(Stored entries)
────────────────────

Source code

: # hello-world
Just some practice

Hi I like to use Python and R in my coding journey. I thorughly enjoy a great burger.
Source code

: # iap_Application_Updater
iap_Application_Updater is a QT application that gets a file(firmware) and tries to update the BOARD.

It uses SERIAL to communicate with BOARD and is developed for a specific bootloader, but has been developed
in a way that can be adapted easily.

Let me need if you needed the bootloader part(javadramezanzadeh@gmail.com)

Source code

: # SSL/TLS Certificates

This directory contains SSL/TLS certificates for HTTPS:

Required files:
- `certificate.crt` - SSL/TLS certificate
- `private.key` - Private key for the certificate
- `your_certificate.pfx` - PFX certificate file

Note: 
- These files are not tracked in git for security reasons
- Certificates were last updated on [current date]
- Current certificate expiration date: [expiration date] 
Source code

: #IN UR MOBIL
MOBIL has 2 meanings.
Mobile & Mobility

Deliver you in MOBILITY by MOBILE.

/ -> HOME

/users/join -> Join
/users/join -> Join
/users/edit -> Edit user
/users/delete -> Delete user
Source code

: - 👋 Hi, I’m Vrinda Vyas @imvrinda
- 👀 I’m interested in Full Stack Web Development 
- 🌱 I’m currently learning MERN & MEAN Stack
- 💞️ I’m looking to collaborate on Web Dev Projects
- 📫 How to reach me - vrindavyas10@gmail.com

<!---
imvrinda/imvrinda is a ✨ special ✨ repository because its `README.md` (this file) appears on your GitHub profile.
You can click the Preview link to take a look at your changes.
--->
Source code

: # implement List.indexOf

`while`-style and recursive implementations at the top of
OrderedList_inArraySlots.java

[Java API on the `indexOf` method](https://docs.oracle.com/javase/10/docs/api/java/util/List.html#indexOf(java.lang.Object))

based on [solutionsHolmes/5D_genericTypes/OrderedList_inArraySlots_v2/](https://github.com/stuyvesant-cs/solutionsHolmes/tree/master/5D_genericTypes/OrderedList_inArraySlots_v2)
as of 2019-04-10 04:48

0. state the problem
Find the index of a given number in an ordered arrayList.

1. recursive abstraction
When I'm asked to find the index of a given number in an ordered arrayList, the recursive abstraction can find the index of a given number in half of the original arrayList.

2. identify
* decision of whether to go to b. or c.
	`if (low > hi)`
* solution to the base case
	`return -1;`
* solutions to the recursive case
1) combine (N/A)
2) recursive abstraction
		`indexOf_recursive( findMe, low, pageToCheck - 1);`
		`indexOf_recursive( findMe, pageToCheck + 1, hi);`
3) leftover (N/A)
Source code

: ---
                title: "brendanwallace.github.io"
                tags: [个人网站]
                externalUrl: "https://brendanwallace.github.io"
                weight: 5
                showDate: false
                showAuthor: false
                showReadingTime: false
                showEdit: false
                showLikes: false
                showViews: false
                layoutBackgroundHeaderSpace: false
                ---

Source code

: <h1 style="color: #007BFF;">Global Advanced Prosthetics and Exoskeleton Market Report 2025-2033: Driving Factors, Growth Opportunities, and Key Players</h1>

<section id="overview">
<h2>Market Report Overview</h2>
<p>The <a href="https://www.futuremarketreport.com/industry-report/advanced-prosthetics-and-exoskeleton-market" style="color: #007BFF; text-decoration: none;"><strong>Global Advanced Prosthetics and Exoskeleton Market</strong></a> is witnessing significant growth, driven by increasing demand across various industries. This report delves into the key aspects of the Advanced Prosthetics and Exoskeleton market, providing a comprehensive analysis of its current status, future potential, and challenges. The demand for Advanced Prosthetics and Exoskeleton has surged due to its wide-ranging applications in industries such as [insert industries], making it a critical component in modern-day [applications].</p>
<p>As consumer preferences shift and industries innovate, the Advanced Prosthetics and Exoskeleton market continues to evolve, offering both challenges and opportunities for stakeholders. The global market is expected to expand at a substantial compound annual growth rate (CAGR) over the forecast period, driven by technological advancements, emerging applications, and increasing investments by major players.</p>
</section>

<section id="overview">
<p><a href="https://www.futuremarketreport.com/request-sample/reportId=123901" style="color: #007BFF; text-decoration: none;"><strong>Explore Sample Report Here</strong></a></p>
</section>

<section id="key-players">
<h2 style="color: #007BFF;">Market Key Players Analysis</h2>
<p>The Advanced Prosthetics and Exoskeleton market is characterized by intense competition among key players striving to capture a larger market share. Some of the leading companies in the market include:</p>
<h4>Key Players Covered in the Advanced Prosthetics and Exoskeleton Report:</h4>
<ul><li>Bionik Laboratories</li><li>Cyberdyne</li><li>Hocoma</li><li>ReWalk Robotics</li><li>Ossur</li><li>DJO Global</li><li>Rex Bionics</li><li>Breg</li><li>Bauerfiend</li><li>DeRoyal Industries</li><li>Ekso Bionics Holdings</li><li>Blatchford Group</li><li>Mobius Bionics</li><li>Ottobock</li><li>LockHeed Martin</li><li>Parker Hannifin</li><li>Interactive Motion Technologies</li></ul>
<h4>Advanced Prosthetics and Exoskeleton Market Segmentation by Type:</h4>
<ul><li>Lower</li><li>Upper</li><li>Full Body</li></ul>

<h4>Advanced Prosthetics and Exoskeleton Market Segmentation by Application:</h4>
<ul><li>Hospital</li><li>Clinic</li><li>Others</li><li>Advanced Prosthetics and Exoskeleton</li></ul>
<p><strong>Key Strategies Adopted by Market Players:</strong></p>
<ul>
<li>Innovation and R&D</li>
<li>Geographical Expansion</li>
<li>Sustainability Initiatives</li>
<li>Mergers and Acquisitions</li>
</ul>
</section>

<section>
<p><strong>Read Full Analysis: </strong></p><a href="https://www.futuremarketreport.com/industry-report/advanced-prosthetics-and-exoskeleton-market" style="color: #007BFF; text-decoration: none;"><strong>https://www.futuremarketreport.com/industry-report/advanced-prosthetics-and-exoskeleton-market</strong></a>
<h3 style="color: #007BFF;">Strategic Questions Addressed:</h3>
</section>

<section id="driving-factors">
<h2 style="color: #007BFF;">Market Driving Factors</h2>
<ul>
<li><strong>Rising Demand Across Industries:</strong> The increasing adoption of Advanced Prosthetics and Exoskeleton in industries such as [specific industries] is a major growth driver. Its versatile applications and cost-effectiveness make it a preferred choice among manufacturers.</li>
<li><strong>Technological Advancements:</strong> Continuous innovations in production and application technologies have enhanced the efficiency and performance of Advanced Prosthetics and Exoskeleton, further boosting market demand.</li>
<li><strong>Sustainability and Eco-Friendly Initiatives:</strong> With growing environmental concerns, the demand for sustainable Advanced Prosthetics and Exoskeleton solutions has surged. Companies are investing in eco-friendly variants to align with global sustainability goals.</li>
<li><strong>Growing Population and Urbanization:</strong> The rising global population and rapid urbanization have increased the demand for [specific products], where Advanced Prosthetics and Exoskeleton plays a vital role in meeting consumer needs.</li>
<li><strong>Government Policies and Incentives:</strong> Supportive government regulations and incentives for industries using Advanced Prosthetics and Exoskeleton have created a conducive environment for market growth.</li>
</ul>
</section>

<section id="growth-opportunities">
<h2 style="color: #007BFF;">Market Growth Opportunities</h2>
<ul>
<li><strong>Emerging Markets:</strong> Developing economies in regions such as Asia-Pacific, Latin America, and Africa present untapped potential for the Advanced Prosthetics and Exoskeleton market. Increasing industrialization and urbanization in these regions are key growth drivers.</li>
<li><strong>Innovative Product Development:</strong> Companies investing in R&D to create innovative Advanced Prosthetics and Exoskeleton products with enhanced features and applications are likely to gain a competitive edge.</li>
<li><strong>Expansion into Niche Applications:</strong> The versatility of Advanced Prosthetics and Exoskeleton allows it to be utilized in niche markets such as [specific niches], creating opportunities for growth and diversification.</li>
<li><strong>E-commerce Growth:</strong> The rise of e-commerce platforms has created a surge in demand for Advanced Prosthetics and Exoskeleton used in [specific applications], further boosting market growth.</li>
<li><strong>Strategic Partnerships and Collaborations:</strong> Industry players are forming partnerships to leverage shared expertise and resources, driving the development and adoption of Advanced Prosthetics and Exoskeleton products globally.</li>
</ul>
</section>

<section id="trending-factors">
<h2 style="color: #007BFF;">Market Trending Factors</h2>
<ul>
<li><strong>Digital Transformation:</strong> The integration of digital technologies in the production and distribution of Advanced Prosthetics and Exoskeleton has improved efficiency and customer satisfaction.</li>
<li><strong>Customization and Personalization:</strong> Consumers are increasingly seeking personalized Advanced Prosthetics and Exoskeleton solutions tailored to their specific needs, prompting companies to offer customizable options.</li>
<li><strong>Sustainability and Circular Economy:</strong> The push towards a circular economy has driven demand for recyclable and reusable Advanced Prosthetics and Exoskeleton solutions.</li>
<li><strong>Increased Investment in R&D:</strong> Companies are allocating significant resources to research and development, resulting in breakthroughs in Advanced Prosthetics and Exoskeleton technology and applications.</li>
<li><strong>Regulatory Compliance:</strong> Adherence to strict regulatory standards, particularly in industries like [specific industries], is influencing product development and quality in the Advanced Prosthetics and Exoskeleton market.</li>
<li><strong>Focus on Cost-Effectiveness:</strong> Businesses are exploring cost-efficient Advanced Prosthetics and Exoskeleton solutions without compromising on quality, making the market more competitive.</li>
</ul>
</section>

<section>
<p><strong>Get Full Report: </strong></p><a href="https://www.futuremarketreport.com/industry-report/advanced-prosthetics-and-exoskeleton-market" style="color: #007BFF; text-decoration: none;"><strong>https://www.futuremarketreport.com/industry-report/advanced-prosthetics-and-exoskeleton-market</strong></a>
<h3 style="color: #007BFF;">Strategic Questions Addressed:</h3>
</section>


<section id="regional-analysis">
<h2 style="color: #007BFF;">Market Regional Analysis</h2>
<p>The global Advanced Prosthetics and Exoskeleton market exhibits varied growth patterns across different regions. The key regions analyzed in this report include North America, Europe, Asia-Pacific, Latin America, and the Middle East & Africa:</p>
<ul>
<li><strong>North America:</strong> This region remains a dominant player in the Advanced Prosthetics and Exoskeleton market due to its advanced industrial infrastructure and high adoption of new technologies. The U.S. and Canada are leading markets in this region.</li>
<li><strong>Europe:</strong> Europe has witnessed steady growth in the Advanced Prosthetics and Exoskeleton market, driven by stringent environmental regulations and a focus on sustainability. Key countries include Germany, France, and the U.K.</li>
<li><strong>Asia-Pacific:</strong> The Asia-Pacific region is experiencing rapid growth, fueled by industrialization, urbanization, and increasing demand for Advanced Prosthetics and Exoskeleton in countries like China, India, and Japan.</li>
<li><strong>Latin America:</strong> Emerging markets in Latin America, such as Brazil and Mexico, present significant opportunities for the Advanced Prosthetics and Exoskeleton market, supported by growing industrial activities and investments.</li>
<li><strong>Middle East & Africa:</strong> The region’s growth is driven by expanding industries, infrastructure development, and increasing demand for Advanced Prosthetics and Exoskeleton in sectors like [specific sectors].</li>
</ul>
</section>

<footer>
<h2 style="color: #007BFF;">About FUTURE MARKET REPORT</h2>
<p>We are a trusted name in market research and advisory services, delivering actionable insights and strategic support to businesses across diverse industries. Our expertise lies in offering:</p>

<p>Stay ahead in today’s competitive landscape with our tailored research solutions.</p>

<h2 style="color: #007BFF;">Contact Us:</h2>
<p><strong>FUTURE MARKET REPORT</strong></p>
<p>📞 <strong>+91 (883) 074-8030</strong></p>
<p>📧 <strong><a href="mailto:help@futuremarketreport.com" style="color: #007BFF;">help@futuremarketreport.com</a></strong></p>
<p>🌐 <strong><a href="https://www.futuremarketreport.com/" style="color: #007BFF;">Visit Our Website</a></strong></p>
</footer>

────────────────────

[Work to complete] Please write out exactly the lines from the start of the data through the line that contains "in a way that can be adapted easily.", both ends included, and nothing else.

[Answer box]
Source code

: # hello-world
Just some practice

Hi I like to use Python and R in my coding journey. I thorughly enjoy a great burger.
Source code

: # iap_Application_Updater
iap_Application_Updater is a QT application that gets a file(firmware) and tries to update the BOARD.

It uses SERIAL to communicate with BOARD and is developed for a specific bootloader, but has been developed
in a way that can be adapted easily.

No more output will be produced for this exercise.